Was mir auffällt ist, daß die dort beschriebenen Todesstrafen, die im Mittelalter verhängt wurden, teilweise extrem grausam waren. Es bestand anscheinend kein Interesse, den Deliquenten "nur" durch den Tod zu strafen, sondern die im voraus zugefügten Schmerzen scheinen Teil der Strafe gewesen zu sein.
War dem wirklich so?
Gibt es "rechtswissenschaftliche" Richtlinien, oder Äußerungen, aus der Zeit, die diesen Zusammenhang der Strafe belegen (z.B. gab es wohl genau definierte Regeln, wie das Rädern der Opfer zu erfolgen hatte), also das Schmerzen, Erniedrigung und final der Tod als Strafzusammenhang betrachtet wurde? (z.B. Abschreckung)
Oder entsprangen diese Auswüchse einer allgemeinen gesellschaftlichen Rohheit, und damit verbundenen Gier nach Sensationen? Exikutionen wurde anscheinend wie Volksfeste gefeiert.
Kann jemand da ein paar Hintergrund Informationen, bzgl. der gesellschaftlichen Betrachtung der Bestrafung geben? Es geht nicht um Folter!
 
Todesstrafen wurden schon immer so zelebriert, dass viele daran teilnehmen konnten. Die einen sagen, um die abschreckende Wirkung besonders langer und unangenehmer Tode mitzuerleben, die anderen meinen, um zu unterhalten. Die Motivation der Exekutiven uz analysieren dürfte in einem Thema kaum gelingen.
Fakt ist nur, dass schon in der Antike sich die "illustersten" Todesarten ausgedacht wurden. Die Mittagsunterhaltung in der Arena waren Hinrichtungen auf die unterschiedlichste Art.
In allen Nationen und Regionen gibt es Hinrichtungsarten, die einen wirklich erstaunen.

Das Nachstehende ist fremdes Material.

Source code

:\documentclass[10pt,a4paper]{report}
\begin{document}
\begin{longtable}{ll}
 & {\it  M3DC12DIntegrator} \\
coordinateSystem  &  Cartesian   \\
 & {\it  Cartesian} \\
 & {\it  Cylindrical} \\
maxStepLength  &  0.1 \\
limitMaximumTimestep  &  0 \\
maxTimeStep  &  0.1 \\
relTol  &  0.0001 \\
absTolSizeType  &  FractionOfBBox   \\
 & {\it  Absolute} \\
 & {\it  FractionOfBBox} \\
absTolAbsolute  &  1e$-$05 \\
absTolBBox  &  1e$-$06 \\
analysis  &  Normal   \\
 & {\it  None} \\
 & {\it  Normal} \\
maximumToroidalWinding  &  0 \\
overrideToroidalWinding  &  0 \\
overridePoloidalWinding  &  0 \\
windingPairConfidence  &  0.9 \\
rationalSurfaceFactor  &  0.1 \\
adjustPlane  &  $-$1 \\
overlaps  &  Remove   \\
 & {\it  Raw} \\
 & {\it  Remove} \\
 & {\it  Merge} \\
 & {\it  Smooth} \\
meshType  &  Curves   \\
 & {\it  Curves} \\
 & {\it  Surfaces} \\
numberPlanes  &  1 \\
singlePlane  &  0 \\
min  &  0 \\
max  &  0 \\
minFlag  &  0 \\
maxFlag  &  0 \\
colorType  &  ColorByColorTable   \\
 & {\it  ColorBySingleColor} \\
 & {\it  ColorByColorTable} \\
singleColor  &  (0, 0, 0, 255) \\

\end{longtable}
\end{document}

Es wird also weniger speziell an der mittelaltelrichen, europäischen Gesellschaft gelegen haben.
 
Wirklich ein sehr guter Link von Leo. Was ich noch etwas mehr herausarbeiten möchte, sind die Gründe, warum die Vollstreckung der Todesstrafen dermaßen grausam gestaltet war.

Die Bevölkerung des Mittelalters waren überwiegend ungebildete Bauern, die darum bemüht waren, ein gottgefälliges Leben zu führen. Sie waren der Meinung, dass das Leben in eine göttliche Ordnung eingebettet ist, die von Priestern, Bischöfen und auch weltlichen Fürsten überwacht wird.

Die Vorstellung des strafenden Gottes des Alten Testaments war im Mittelalter verbreiteter als die dies verzeihenden Vaters des Neuen Testaments. Lud nun jemand Schuld auf sich, wurde damit die göttliche Ordnung gestört und man musste Gottes Zorn besänftigen, indem man den Delinquenten Buße tun ließ.

Der Teufel stand damals im ewigen Kampf mit Gott. Daraus folgt, dass jemand, der eine Sünde beging, sich von Gott abwandte und auf der Seite Satans stand. Dieser Überwechsel wurde hart bestraft.

Die qualvolle Bestrafung des Schuldigen war auch deshalb notwendig, da sich Gott ansonsten bei der gesamten Gemeinschaft mit Missernten oder Seuchen rächen würde. Um dem vorzubeugen, gestaltete man die Todesstrafe möglichst grausam, um Gott zu zeigen, dass mit der Bestrafung bereist die Rache vollzogen wurde.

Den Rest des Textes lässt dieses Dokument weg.